Pedro Barros, 26, medalhista de prata nas Olimpíadas de Tóquio no skate park, cresceu em cima de um shape: “Construí uma mini ramp em casa. O Pedro com 11 meses não largava o skate. Antes de começar a andar, ele já ficava em pé no shape se apoiando na parede e andando pela casa”, recorda André Barros, pai de Pedro, que era dono de uma loja de surfe em um shopping de Florianópolis. “Tinha muita conexão com os esportes de prancha. Meu pai aproveitou essa onda”, relembra Pedro, que aos três anos já dropava sobre as quatro rodinhas.

“Em 1996, se não me engano, meu pai foi patrocinador junto com a Drop Dead, que futuramente veio a me patrocinar, de um campeonato profissional na Praia Mole”, diz. Um half de madeira foi montado, e estrelas do esporte no Brasil, como Lincoln Ueda, participaram. “Eu era um bebê, então tem fotos minhas no colo da minha mãe com um ano de idade na plataforma do half”, conta Pedro.

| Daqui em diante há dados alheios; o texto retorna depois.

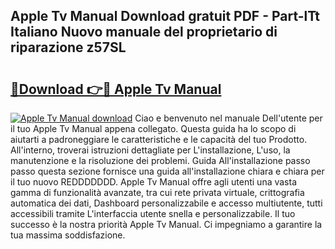 ## Apple Tv Manual Download gratuit PDF - Part-lTt Italiano Nuovo manuale del proprietario di riparazione z57SL

# <h2><a href="http://df93np.blite.top/?on=Apple+Tv+Manual">🔗Download 👉🔴 Apple Tv Manual</a></h2>

[![Apple Tv Manual download](https://i.imgur.com/lujVjoI.png)](http://df93np.blite.top/?on=Apple+Tv+Manual)
Ciao e benvenuto nel manuale Dell'utente per il tuo Apple Tv Manual appena collegato. Questa guida ha lo scopo di aiutarti a padroneggiare le caratteristiche e le capacità del tuo Prodotto. All'interno, troverai istruzioni dettagliate per L'installazione, L'uso, la manutenzione e la risoluzione dei problemi. Guida All'installazione passo passo questa sezione fornisce una guida all'installazione chiara e chiara per il tuo nuovo REDDDDDDD. Apple Tv Manual offre agli utenti una vasta gamma di funzionalità avanzate, tra cui rete privata virtuale, crittografia automatica dei dati, Dashboard personalizzabile e accesso multiutente, tutti accessibili tramite L'interfaccia utente snella e personalizzabile. Il tuo successo è la nostra priorità Apple Tv Manual. Ci impegniamo a garantire la tua massima soddisfazione.
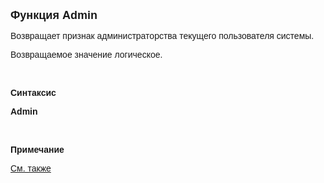 <html>
<head>
<title>Admin</title>
</head>

<body>

<p><font size="4" face="Arial"><strong>Функция Admin</strong></font></p>

<p class="label"><font face="Arial">Возвращает признак 
администраторства текущего пользователя системы.</font></p>

<p class="label"><font face="Arial">Возвращаемое значение логическое.</font></p>

<p class="label">&nbsp;</p>

<p class="label"><font face="Arial"><b>Синтаксис</b></font></p>

<p><strong><font face="Arial">Admin</font></strong></p>

<p class="label">&nbsp;</p>

<p class="label"><font face="Arial"><b>Примечание</b></font></p>

<p class="label"><a href="../../../functions.html"><font face="Arial">
См. также</font></a></p>
</body>
</html>
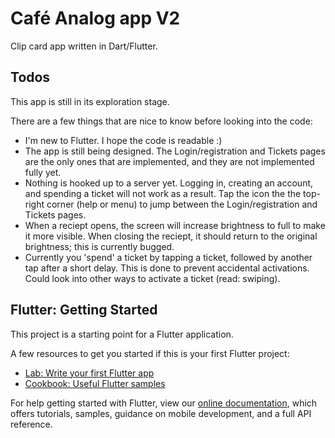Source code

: # Café Analog app V2

Clip card app written in Dart/Flutter.

## Todos

This app is still in its exploration stage.

There are a few things that are nice to know before looking into the code:

- I'm new to Flutter. I hope the code is readable :)
- The app is still being designed. The Login/registration and Tickets pages are the only ones that are implemented, and they are not implemented fully yet.
- Nothing is hooked up to a server yet. Logging in, creating an account, and spending a ticket will not work as a result. Tap the icon the the top-right corner (help or menu) to jump between the Login/registration and Tickets pages.
- When a reciept opens, the screen will increase brightness to full to make it more visible. When closing the reciept, it should return to the original brightness; this is currently bugged.
- Currently you 'spend' a ticket by tapping a ticket, followed by another tap after a short delay. This is done to prevent accidental activations. Could look into other ways to activate a ticket (read: swiping).

## Flutter: Getting Started

This project is a starting point for a Flutter application.

A few resources to get you started if this is your first Flutter project:

- [Lab: Write your first Flutter app](https://flutter.dev/docs/get-started/codelab)
- [Cookbook: Useful Flutter samples](https://flutter.dev/docs/cookbook)

For help getting started with Flutter, view our
[online documentation](https://flutter.dev/docs), which offers tutorials,
samples, guidance on mobile development, and a full API reference.
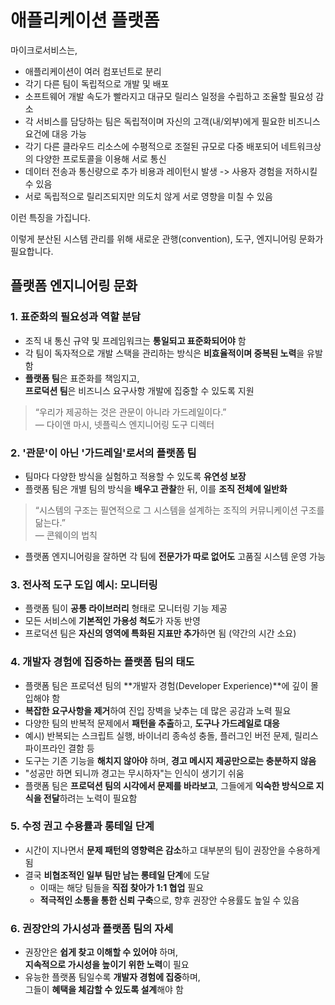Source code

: # 애플리케이션 플랫폼

마이크로서비스는,

* 애플리케이션이 여러 컴포넌트로 분리
* 각기 다른 팀이 독립적으로 개발 및 배포
* 소프트웨어 개발 속도가 빨라지고 대규모 릴리스 일정을 수립하고 조율할 필요성 감소
* 각 서비스를 담당하는 팀은 독립적이며 자신의 고객(내/외부)에게 필요한 비즈니스 요건에 대응 가능
* 각기 다른 클라우드 리소스에 수평적으로 조절된 규모로 다중 배포되어 네트워크상의 다양한 프로토콜을 이용해 서로 통신
* 데이터 전송과 통신량으로 추가 비용과 레이턴시 발생 -> 사용자 경험을 저하시킬 수 있음
* 서로 독립적으로 릴리즈되지만 의도치 않게 서로 영향을 미칠 수 있음

이런 특징을 가집니다.

이렇게 분산된 시스템 관리를 위해 새로운 관행(convention), 도구, 엔지니어링 문화가 필요합니다.

## 플랫폼 엔지니어링 문화

### 1. 표준화의 필요성과 역할 분담
- 조직 내 통신 규약 및 프레임워크는 **통일되고 표준화되어야** 함
- 각 팀이 독자적으로 개발 스택을 관리하는 방식은 **비효율적이며 중복된 노력**을 유발함
- **플랫폼 팀**은 표준화를 책임지고,  
  **프로덕션 팀**은 비즈니스 요구사항 개발에 집중할 수 있도록 지원

> “우리가 제공하는 것은 관문이 아니라 가드레일이다.”  
> — 다이앤 마시, 넷플릭스 엔지니어링 도구 디렉터

### 2. '관문'이 아닌 '가드레일'로서의 플랫폼 팀
- 팀마다 다양한 방식을 실험하고 적용할 수 있도록 **유연성 보장**
- 플랫폼 팀은 개별 팀의 방식을 **배우고 관찰**한 뒤, 이를 **조직 전체에 일반화**

> “시스템의 구조는 필연적으로 그 시스템을 설계하는 조직의 커뮤니케이션 구조를 닮는다.”  
> — 콘웨이의 법칙

- 플랫폼 엔지니어링을 잘하면 각 팀에 **전문가가 따로 없어도** 고품질 시스템 운영 가능

### 3. 전사적 도구 도입 예시: 모니터링
- 플랫폼 팀이 **공통 라이브러리** 형태로 모니터링 기능 제공
- 모든 서비스에 **기본적인 가용성 척도**가 자동 반영
- 프로덕션 팀은 **자신의 영역에 특화된 지표만 추가**하면 됨 (약간의 시간 소요)

### 4. 개발자 경험에 집중하는 플랫폼 팀의 태도
- 플랫폼 팀은 프로덕션 팀의 **개발자 경험(Developer Experience)**에 깊이 몰입해야 함
- **복잡한 요구사항을 제거**하여 진입 장벽을 낮추는 데 많은 공감과 노력 필요
- 다양한 팀의 반복적 문제에서 **패턴을 추출**하고, **도구나 가드레일로 대응**
- 예시) 반복되는 스크립트 실행, 바이너리 종속성 충돌, 플러그인 버전 문제, 릴리스 파이프라인 결함 등
- 도구는 기존 기능을 **해치지 않아야** 하며, **경고 메시지 제공만으로는 충분하지 않음**
- "성공만 하면 되니까 경고는 무시하자"는 인식이 생기기 쉬움
- 플랫폼 팀은 **프로덕션 팀의 시각에서 문제를 바라보고**, 그들에게 **익숙한 방식으로 지식을 전달**하려는 노력이 필요함

### 5. 수정 권고 수용률과 롱테일 단계
- 시간이 지나면서 **문제 패턴의 영향력은 감소**하고 대부분의 팀이 권장안을 수용하게 됨
- 결국 **비협조적인 일부 팀만 남는 롱테일 단계**에 도달
    - 이때는 해당 팀들을 **직접 찾아가 1:1 협업** 필요
    - **적극적인 소통을 통한 신뢰 구축**으로, 향후 권장안 수용률도 높일 수 있음

### 6. 권장안의 가시성과 플랫폼 팀의 자세
- 권장안은 **쉽게 찾고 이해할 수 있어야** 하며,  
  **지속적으로 가시성을 높이기 위한 노력**이 필요
- 유능한 플랫폼 팀일수록 **개발자 경험에 집중**하며,  
  그들이 **혜택을 체감할 수 있도록 설계**해야 함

Aos 14 anos, Pedro se tornou profissional e rodava o mundo disputando campeonatos. O adolescente venceu os melhores do planeta no X Games XVI (2010), na Califórnia, o berço do skateboarding, na categoria Park, a mesma que disputará em Tóquio. “Ganhei US$ 50 mil de cara. Era o campeonato que mais dava premiação na época. Nem imaginava que ia ganhar um campeonato daqueles no meu primeiro ano. Eu já tinha ‘zerado’ todas as competições amadoras, ganhado todo o circuito”, orgulha-se.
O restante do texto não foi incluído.